百官面面相覷,不明所以。唯有禮部官員汗流浹背,面色難堪。
顧彥昭面對太子盛怒指責,從容不迫,聲音淡漠:“臣只是將歷年紕漏道出,並疑惑禮部本便是歷朝禮制監守之處,協助大小事宜禮儀完善,卻頻出漏洞。”
他聲音緩緩道來,神色亦波瀾不驚,一雙狹長鳳眸涼薄且譏諷。
顧彥昭面向皇帝,恭敬行禮:“臣初次經手秋獵一事的確有不妥之處,但禮部每年皆參與其中,並未提醒臣,亦未及時改正,而是當堂彈劾。臣有錯,皇帝可以責罰,臣卻想聽聽禮部作何解釋。”

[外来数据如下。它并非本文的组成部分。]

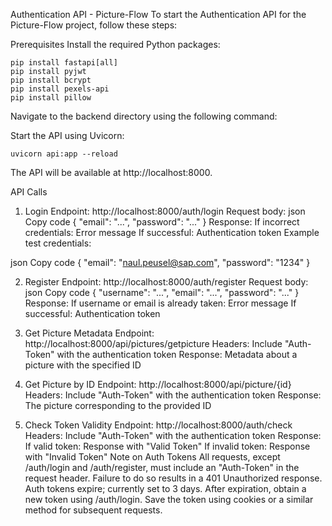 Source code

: Authentication API - Picture-Flow
To start the Authentication API for the Picture-Flow project, follow these steps:

Prerequisites
Install the required Python packages:

```
pip install fastapi[all]
pip install pyjwt
pip install bcrypt
pip install pexels-api
pip install pillow
```
Navigate to the backend directory using the following command:


Start the API using Uvicorn:

```
uvicorn api:app --reload
```
The API will be available at http://localhost:8000.

API Calls
1. Login
Endpoint: http://localhost:8000/auth/login
Request body:
json
Copy code
{
    "email": "...",
    "password": "..."
}
Response:
If incorrect credentials: Error message
If successful: Authentication token
Example test credentials:

json
Copy code
{
    "email": "naul.peusel@sap.com",
    "password": "1234"
}

2. Register
Endpoint: http://localhost:8000/auth/register
Request body:
json
Copy code
{
    "username": "...",
    "email": "...",
    "password": "..."
}
Response:
If username or email is already taken: Error message
If successful: Authentication token

3. Get Picture Metadata
Endpoint: http://localhost:8000/api/pictures/getpicture
Headers: Include "Auth-Token" with the authentication token
Response: Metadata about a picture with the specified ID

4. Get Picture by ID
Endpoint: http://localhost:8000/api/picture/{id}
Headers: Include "Auth-Token" with the authentication token
Response: The picture corresponding to the provided ID

5. Check Token Validity
Endpoint: http://localhost:8000/auth/check
Headers: Include "Auth-Token" with the authentication token
Response:
If valid token: Response with "Valid Token"
If invalid token: Response with "Invalid Token"
Note on Auth Tokens
All requests, except /auth/login and /auth/register, must include an "Auth-Token" in the request header. Failure to do so results in a 401 Unauthorized response.
Auth tokens expire; currently set to 3 days. After expiration, obtain a new token using /auth/login.
Save the token using cookies or a similar method for subsequent requests.
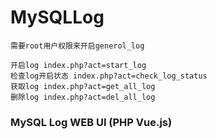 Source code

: # MySQLLog
```
需要root用户权限来开启generol_log

开启log index.php?act=start_log 
检查log开启状态 index.php?act=check_log_status
获取log index.php?act=get_all_log 
删除log index.php?act=del_all_log

```
### MySQL Log WEB UI (PHP Vue.js)
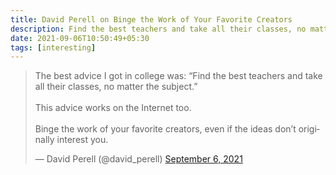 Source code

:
 ```yaml
---
title: David Perell on Binge the Work of Your Favorite Creators
description: Find the best teachers and take all their classes, no matter the subject
date: 2021-09-06T10:50:49+05:30
tags: [interesting]
---
```


<blockquote class="twitter-tweet"><p lang="en" dir="ltr">The best advice I got in college was: “Find the best teachers and take all their classes, no matter the subject.”<br><br>This advice works on the Internet too.<br><br>Binge the work of your favorite creators, even if the ideas don’t originally interest you.</p>&mdash; David Perell (@david_perell) <a href="https://twitter.com/david_perell/status/1434727741711134720?ref_src=twsrc%5Etfw">September 6, 2021</a></blockquote> <script async src="https://platform.twitter.com/widgets.js" charset="utf-8"></script> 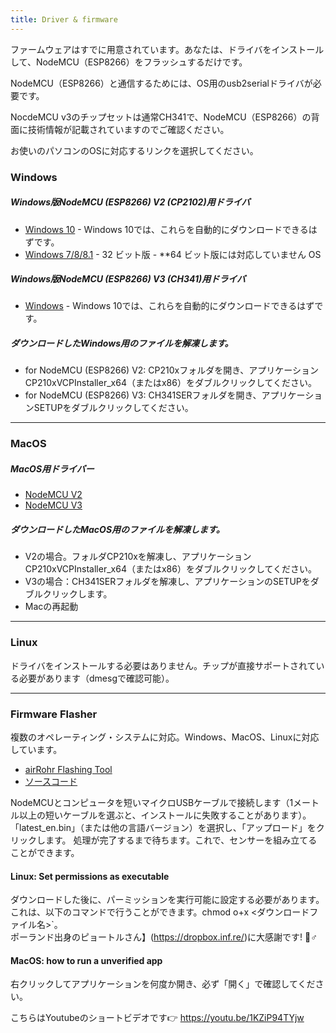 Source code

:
 ```yaml
---
title: Driver & firmware
---
```


ファームウェアはすでに用意されています。あなたは、ドライバをインストールして、NodeMCU（ESP8266）をフラッシュするだけです。

NodeMCU（ESP8266）と通信するためには、OS用のusb2serialドライバが必要です。

NocdeMCU v3のチップセットは通常CH341で、NodeMCU（ESP8266）の背面に技術情報が記載されていますのでご確認ください。

お使いのパソコンのOSに対応するリンクを選択してください。

### Windows

##### Windows版NodeMCU (ESP8266) V2 (CP2102)用ドライバ
* [Windows 10](https://www.silabs.com/documents/public/software/CP210x_Universal_Windows_Driver.zip) - Windows 10では、これらを自動的にダウンロードできるはずです。
* [Windows 7/8/8.1](https://www.silabs.com/documents/public/software/CP210x_Windows_Drivers.zip) - 32 ビット版 - **64 ビット版には対応していません OS

##### Windows版NodeMCU (ESP8266) V3 (CH341)用ドライバ
* [Windows](http://www.wch.cn/downloads/file/5.html) - Windows 10では、これらを自動的にダウンロードできるはずです。

##### ダウンロードしたWindows用のファイルを解凍します。
* for NodeMCU (ESP8266) V2: CP210xフォルダを開き、アプリケーションCP210xVCPInstaller_x64（またはx86）をダブルクリックしてください。
* for NodeMCU (ESP8266) V3: CH341SERフォルダを開き、アプリケーションSETUPをダブルクリックしてください。

---

### MacOS

##### MacOS用ドライバー
* [NodeMCU V2](https://www.silabs.com/documents/public/software/Mac_OSX_VCP_Driver.zip)
* [NodeMCU V3](http://www.wch.cn/downloads/file/178.html)

##### ダウンロードしたMacOS用のファイルを解凍します。
* V2の場合。フォルダCP210xを解凍し、アプリケーションCP210xVCPInstaller_x64（またはx86）をダブルクリックしてください。
* V3の場合：CH341SERフォルダを解凍し、アプリケーションのSETUPをダブルクリックします。
* Macの再起動

---

### Linux
ドライバをインストールする必要はありません。チップが直接サポートされている必要があります（dmesgで確認可能）。

---
### Firmware Flasher
複数のオペレーティング・システムに対応。Windows、MacOS、Linuxに対応しています。

* [airRohr Flashing Tool](http://firmware.sensor.community/airrohr/flashing-tool/)
* [ソースコード](https://github.com/opendata-stuttgart/airrohr-firmware-flasher)

NodeMCUとコンピュータを短いマイクロUSBケーブルで接続します（1メートル以上の短いケーブルを選ぶと、インストールに失敗することがあります）。「latest_en.bin」（または他の言語バージョン）を選択し、「アップロード」をクリックします。
処理が完了するまで待ちます。これで、センサーを組み立てることができます。

#### Linux: Set permissions as executable
ダウンロードした後に、パーミッションを実行可能に設定する必要があります。これは、以下のコマンドで行うことができます。chmod o+x &lt;ダウンロードファイル名&gt;`。
<br>
ポーランド出身のピョートルさん】(https://dropbox.inf.re/)に大感謝です! 🙋♂️

#### MacOS: how to run a unverified app
右クリックしてアプリケーションを何度か開き、必ず「開く」で確認してください。

こちらはYoutubeのショートビデオです👉 https://youtu.be/1KZiP94TYjw




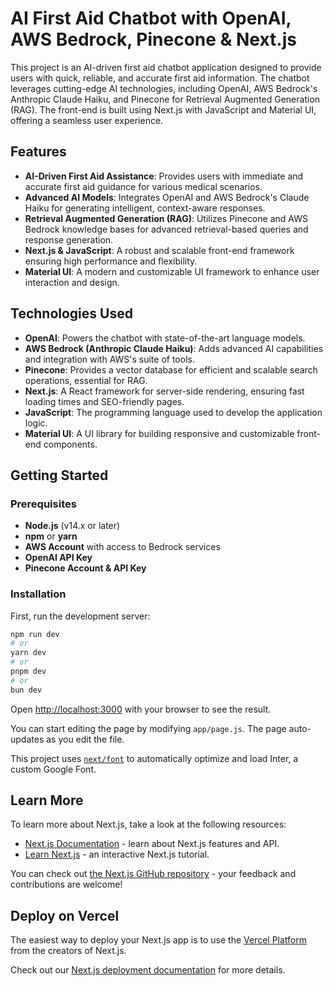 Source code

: # AI First Aid Chatbot with OpenAI, AWS Bedrock, Pinecone & Next.js

This project is an AI-driven first aid chatbot application designed to provide users with quick, reliable, and accurate first aid information. The chatbot leverages cutting-edge AI technologies, including OpenAI, AWS Bedrock's Anthropic Claude Haiku, and Pinecone for Retrieval Augmented Generation (RAG). The front-end is built using Next.js with JavaScript and Material UI, offering a seamless user experience.

## Features

- **AI-Driven First Aid Assistance**: Provides users with immediate and accurate first aid guidance for various medical scenarios.
- **Advanced AI Models**: Integrates OpenAI and AWS Bedrock's Claude Haiku for generating intelligent, context-aware responses.
- **Retrieval Augmented Generation (RAG)**: Utilizes Pinecone and AWS Bedrock knowledge bases for advanced retrieval-based queries and response generation.
- **Next.js & JavaScript**: A robust and scalable front-end framework ensuring high performance and flexibility.
- **Material UI**: A modern and customizable UI framework to enhance user interaction and design.

## Technologies Used

- **OpenAI**: Powers the chatbot with state-of-the-art language models.
- **AWS Bedrock (Anthropic Claude Haiku)**: Adds advanced AI capabilities and integration with AWS's suite of tools.
- **Pinecone**: Provides a vector database for efficient and scalable search operations, essential for RAG.
- **Next.js**: A React framework for server-side rendering, ensuring fast loading times and SEO-friendly pages.
- **JavaScript**: The programming language used to develop the application logic.
- **Material UI**: A UI library for building responsive and customizable front-end components.

## Getting Started

### Prerequisites

- **Node.js** (v14.x or later)
- **npm** or **yarn**
- **AWS Account** with access to Bedrock services
- **OpenAI API Key**
- **Pinecone Account & API Key**

### Installation

First, run the development server:

```bash
npm run dev
# or
yarn dev
# or
pnpm dev
# or
bun dev
```

Open [http://localhost:3000](http://localhost:3000) with your browser to see the result.

You can start editing the page by modifying `app/page.js`. The page auto-updates as you edit the file.

This project uses [`next/font`](https://nextjs.org/docs/basic-features/font-optimization) to automatically optimize and load Inter, a custom Google Font.

## Learn More

To learn more about Next.js, take a look at the following resources:

- [Next.js Documentation](https://nextjs.org/docs) - learn about Next.js features and API.
- [Learn Next.js](https://nextjs.org/learn) - an interactive Next.js tutorial.

You can check out [the Next.js GitHub repository](https://github.com/vercel/next.js/) - your feedback and contributions are welcome!

## Deploy on Vercel

The easiest way to deploy your Next.js app is to use the [Vercel Platform](https://vercel.com/new?utm_medium=default-template&filter=next.js&utm_source=create-next-app&utm_campaign=create-next-app-readme) from the creators of Next.js.

Check out our [Next.js deployment documentation](https://nextjs.org/docs/deployment) for more details.
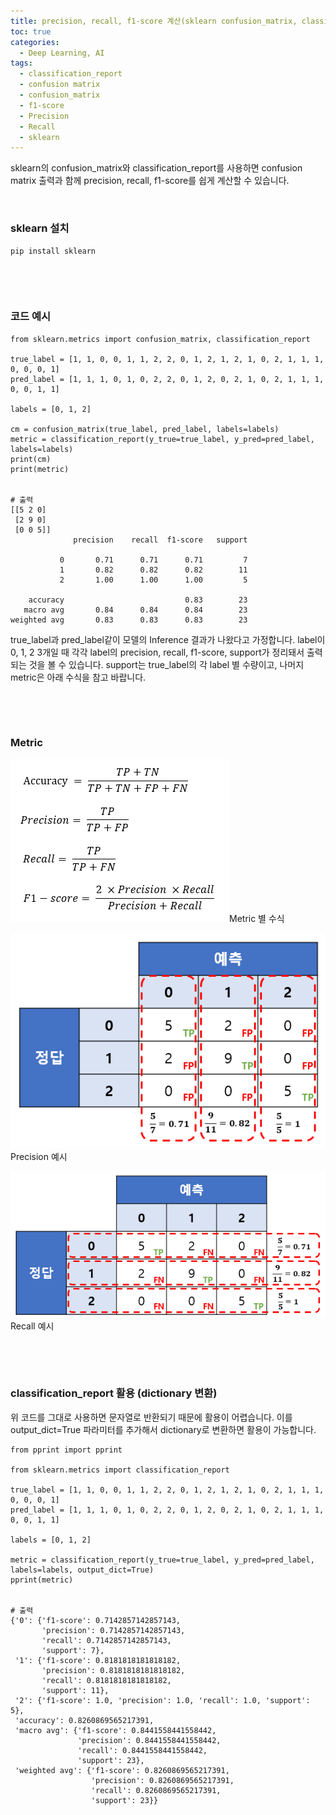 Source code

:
 ```yaml
---
title: precision, recall, f1-score 계산(sklearn confusion_matrix, classification_report)
toc: true
categories:
  - Deep Learning, AI
tags:
  - classification_report
  - confusion matrix
  - confusion_matrix
  - f1-score
  - Precision
  - Recall
  - sklearn
---
```


sklearn의 confusion\_matrix와 classification\_report를 사용하면 confusion matrix 출력과 함께 precision, recall, f1-score를 쉽게 계산할 수 있습니다.


 


### **sklearn 설치**



```
pip install sklearn
```

 


 


### **코드 예시**



```
from sklearn.metrics import confusion_matrix, classification_report 

true_label = [1, 1, 0, 0, 1, 1, 2, 2, 0, 1, 2, 1, 2, 1, 0, 2, 1, 1, 1, 0, 0, 0, 1]
pred_label = [1, 1, 1, 0, 1, 0, 2, 2, 0, 1, 2, 0, 2, 1, 0, 2, 1, 1, 1, 0, 0, 1, 1]

labels = [0, 1, 2]

cm = confusion_matrix(true_label, pred_label, labels=labels)
metric = classification_report(y_true=true_label, y_pred=pred_label, labels=labels)
print(cm)
print(metric)


# 출력
[[5 2 0]
 [2 9 0]
 [0 0 5]]
              precision    recall  f1-score   support

           0       0.71      0.71      0.71         7
           1       0.82      0.82      0.82        11
           2       1.00      1.00      1.00         5

    accuracy                           0.83        23
   macro avg       0.84      0.84      0.84        23
weighted avg       0.83      0.83      0.83        23
```

true\_label과 pred\_label같이 모델의 Inference 결과가 나왔다고 가정합니다. label이 0, 1, 2 3개일 때 각각 label의 precision, recall, f1-score, support가 정리돼서 출력되는 것을 볼 수 있습니다. support는 true\_label의 각 label 별 수량이고, 나머지 metric은 아래 수식을 참고 바랍니다.


 


 


### **Metric**


![](/assets/images/posts/2022-7-1-tistory-post-69/img-1.png)Metric 별 수식

![](/assets/images/posts/2022-7-1-tistory-post-69/img-2.png)Precision 예시

![](/assets/images/posts/2022-7-1-tistory-post-69/img-3.png)Recall 예시




 


 


### **classification\_report 활용 (dictionary 변환)**


위 코드를 그대로 사용하면 문자열로 반환되기 때문에 활용이 어렵습니다. 이를 output\_dict=True 파라미터를 추가해서 dictionary로 변환하면 활용이 가능합니다.



```
from pprint import pprint

from sklearn.metrics import classification_report

true_label = [1, 1, 0, 0, 1, 1, 2, 2, 0, 1, 2, 1, 2, 1, 0, 2, 1, 1, 1, 0, 0, 0, 1]
pred_label = [1, 1, 1, 0, 1, 0, 2, 2, 0, 1, 2, 0, 2, 1, 0, 2, 1, 1, 1, 0, 0, 1, 1]

labels = [0, 1, 2]

metric = classification_report(y_true=true_label, y_pred=pred_label, labels=labels, output_dict=True)
pprint(metric)


# 출력
{'0': {'f1-score': 0.7142857142857143,
       'precision': 0.7142857142857143,
       'recall': 0.7142857142857143,
       'support': 7},
 '1': {'f1-score': 0.8181818181818182,
       'precision': 0.8181818181818182,
       'recall': 0.8181818181818182,
       'support': 11},
 '2': {'f1-score': 1.0, 'precision': 1.0, 'recall': 1.0, 'support': 5},
 'accuracy': 0.8260869565217391,
 'macro avg': {'f1-score': 0.8441558441558442,
               'precision': 0.8441558441558442,
               'recall': 0.8441558441558442,
               'support': 23},
 'weighted avg': {'f1-score': 0.8260869565217391,
                  'precision': 0.8260869565217391,
                  'recall': 0.8260869565217391,
                  'support': 23}}
```

 


 

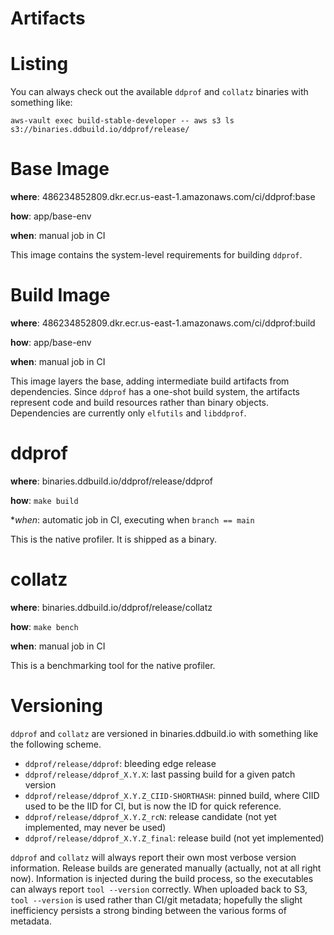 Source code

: Artifacts
=

Listing
==

You can always check out the available `ddprof` and `collatz` binaries with something like:
```
aws-vault exec build-stable-developer -- aws s3 ls s3://binaries.ddbuild.io/ddprof/release/
```


Base Image
===

**where**: 486234852809.dkr.ecr.us-east-1.amazonaws.com/ci/ddprof:base

**how**: app/base-env

**when**: manual job in CI

This image contains the system-level requirements for building `ddprof`.


Build Image
===

**where**: 486234852809.dkr.ecr.us-east-1.amazonaws.com/ci/ddprof:build

**how**: app/base-env

**when**: manual job in CI

This image layers the base, adding intermediate build artifacts from dependencies.  Since `ddprof` has a one-shot build system, the artifacts represent code and build resources rather than binary objects.  Dependencies are currently only `elfutils` and `libddprof`.


ddprof
===

**where**: binaries.ddbuild.io/ddprof/release/ddprof

**how**: `make build`

**when*: automatic job in CI, executing when `branch == main`

This is the native profiler.  It is shipped as a binary.


collatz
===

**where**: binaries.ddbuild.io/ddprof/release/collatz

**how**: `make bench`

**when**: manual job in CI

This is a benchmarking tool for the native profiler.


Versioning
==

`ddprof` and `collatz` are versioned in binaries.ddbuild.io with something like the following scheme.

* `ddprof/release/ddprof`: bleeding edge release
* `ddprof/release/ddprof_X.Y.X`: last passing build for a given patch version
* `ddprof/release/ddprof_X.Y.Z_CIID-SHORTHASH`: pinned build, where CIID used to be the IID for CI, but is now the ID for quick reference.
* `ddprof/release/ddprof_X.Y.Z_rcN`: release candidate (not yet implemented, may never be used)
* `ddprof/release/ddprof_X.Y.Z_final`: release build (not yet implemented)

`ddprof` and `collatz` will always report their own most verbose version information.  Release builds are generated manually (actually, not at all right now).  Information is injected during the build process, so the executables can always report `tool --version` correctly.  When uploaded back to S3, `tool --version` is used rather than CI/git metadata; hopefully the slight inefficiency persists a strong binding between the various forms of metadata.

換言之,他出錯他認罰,禮部錯處更大,怎麼有臉來告狀。
太子怒火中燒,出言嘲諷:“平時看衡王儀表堂堂,竟不知如此厚顏無恥,以他人錯誤為自己當藉口!”
這便是承認禮部的確有錯。
禮部官員已然雙腿發軟,誠惶誠恐地跪在地上:“皇上,臣……”
“夠了!”皇帝對太子已有失望,不想讓顧彥昭再翻出更多太子錯處,令場面太過難看。
“衡王初次經手,出現紕漏在所難免,朕便不追究了。禮部每年參與卻還犯這等低階錯誤。罰禮部獨自將紕漏改正,禮部侍郎罰奉三月,以儆效尤!”
“退朝!”
言望舒在府中得知此訊息,不由覺得好笑:“這哪是以儆效尤,分明是殺雞儆猴。”
事情解決後,她也如同卸下重擔,悠閒地拾起話本。
正當此時,一家丁快步來報:“言姨娘,周公公來請姨娘入宮。”
咦?這麼快便知道她做的好事了?
言望舒路上幻想著待會年貴妃賞賜時定要謙虛,推脫一番再故作為難地收下賞賜。
貴妃那般地位,難得賞賜一回,不知會是什麼好東西。
待到年貴妃寢宮,卻見皇帝也在場,言望舒心中笑聲立時停了,規矩地行禮。
皇帝也在定然不是賞賜她那般簡單,莫非是要問責?
她心裡七上八下,胡亂猜想,卻不敢先詢問。
年貴妃欣慰她從容穩重,笑著向皇帝舉薦:“臣妾便說這孩子沉穩,她的醫術皇上再瞭解不過,臣妾認為她可以為皇上調理身體。”
除了你,零人這般認為。
為皇帝調理身體,做得好便罷了,但凡出現差錯那可是要掉腦袋的。感情不是掉你的腦袋了,你當然笑得出來。
言望舒很是不情願,卻沒有說話的資格。
皇帝先是看向言望舒,向她說明:“太醫說朕的心疾暫時無事,但日後還需調理。年貴妃向朕舉薦你為朕調理,朕亦信得過你的醫術,只是不知你是否願意。”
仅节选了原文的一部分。